Material for this exercise:
• • • •
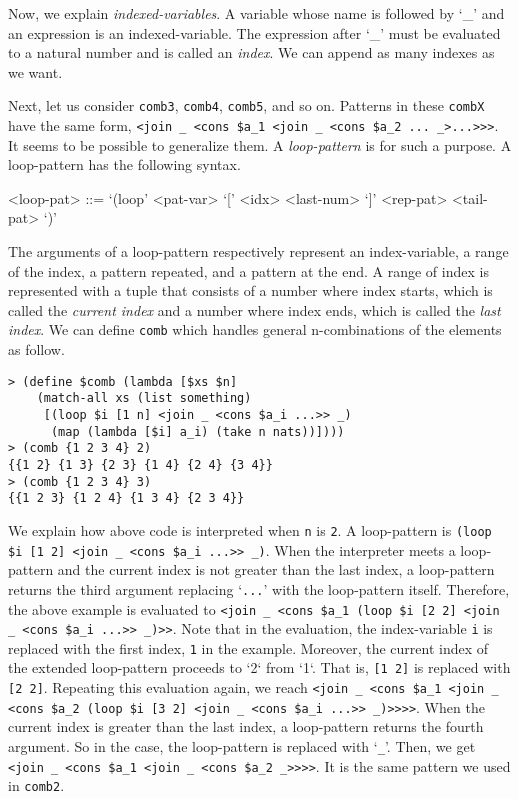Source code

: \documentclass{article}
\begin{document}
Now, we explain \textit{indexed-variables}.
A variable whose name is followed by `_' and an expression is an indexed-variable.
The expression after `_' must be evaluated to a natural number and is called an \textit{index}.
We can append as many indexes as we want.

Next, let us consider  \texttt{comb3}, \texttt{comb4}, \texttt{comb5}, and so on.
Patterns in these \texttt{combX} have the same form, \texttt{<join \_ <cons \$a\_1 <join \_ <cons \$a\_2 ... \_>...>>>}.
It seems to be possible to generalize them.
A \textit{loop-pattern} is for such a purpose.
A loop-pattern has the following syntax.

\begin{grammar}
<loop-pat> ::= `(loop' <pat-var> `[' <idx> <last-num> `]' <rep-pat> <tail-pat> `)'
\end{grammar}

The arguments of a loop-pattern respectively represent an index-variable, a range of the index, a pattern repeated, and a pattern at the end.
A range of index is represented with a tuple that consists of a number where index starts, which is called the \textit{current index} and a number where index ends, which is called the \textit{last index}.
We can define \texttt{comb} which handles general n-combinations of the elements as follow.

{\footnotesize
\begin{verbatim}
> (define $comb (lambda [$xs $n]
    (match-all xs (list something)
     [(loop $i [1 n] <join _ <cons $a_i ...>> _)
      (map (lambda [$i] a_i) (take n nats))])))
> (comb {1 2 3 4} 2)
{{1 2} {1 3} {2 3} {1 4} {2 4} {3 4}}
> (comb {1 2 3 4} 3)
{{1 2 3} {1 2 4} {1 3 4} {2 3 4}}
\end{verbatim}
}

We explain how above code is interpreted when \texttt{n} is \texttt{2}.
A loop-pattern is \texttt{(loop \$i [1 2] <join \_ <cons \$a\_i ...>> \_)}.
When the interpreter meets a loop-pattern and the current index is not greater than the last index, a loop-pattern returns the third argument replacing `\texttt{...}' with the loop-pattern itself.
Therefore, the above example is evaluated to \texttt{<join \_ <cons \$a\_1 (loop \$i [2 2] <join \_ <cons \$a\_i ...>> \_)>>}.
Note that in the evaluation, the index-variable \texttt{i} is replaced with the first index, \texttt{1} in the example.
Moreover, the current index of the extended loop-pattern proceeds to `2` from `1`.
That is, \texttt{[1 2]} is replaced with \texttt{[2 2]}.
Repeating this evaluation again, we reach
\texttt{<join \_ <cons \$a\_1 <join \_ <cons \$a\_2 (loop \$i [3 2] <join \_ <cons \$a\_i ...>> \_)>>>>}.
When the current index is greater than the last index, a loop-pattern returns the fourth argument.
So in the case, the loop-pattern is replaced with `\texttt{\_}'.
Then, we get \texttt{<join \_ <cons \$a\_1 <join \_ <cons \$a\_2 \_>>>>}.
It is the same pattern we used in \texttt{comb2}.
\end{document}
• • • •
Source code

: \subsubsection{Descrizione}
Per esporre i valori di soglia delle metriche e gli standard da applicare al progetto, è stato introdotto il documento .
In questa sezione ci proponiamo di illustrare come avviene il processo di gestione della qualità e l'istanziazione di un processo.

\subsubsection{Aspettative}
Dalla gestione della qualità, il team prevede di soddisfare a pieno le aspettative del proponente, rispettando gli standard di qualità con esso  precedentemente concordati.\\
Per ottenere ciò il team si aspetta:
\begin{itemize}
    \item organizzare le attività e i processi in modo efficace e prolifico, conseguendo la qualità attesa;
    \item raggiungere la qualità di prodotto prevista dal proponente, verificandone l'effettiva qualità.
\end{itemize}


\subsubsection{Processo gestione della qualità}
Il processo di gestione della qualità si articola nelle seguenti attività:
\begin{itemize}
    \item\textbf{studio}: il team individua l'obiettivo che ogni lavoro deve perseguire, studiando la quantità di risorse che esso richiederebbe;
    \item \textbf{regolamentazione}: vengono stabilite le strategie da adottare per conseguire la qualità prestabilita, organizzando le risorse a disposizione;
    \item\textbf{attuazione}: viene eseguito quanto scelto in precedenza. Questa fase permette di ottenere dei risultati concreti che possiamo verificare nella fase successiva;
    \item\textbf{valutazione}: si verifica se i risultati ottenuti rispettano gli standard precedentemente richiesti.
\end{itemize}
• • • •
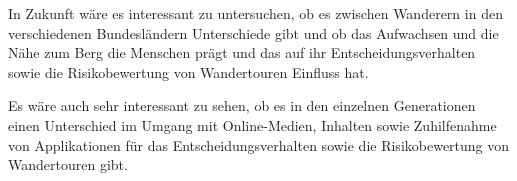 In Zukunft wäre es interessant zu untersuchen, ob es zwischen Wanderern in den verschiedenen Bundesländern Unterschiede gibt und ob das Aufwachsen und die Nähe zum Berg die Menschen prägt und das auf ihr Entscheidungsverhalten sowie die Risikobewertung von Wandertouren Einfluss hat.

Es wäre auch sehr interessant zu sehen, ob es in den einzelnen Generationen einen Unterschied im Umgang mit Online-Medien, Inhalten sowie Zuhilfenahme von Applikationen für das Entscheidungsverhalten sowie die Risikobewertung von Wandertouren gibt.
• • • •
Assignment: Scan the data above and copy each line containing the word "replaced".

Solution:
Note that in the evaluation, the index-variable \texttt{i} is replaced with the first index, \texttt{1} in the example.
That is, \texttt{[1 2]} is replaced with \texttt{[2 2]}.
So in the case, the loop-pattern is replaced with `\texttt{\_}'.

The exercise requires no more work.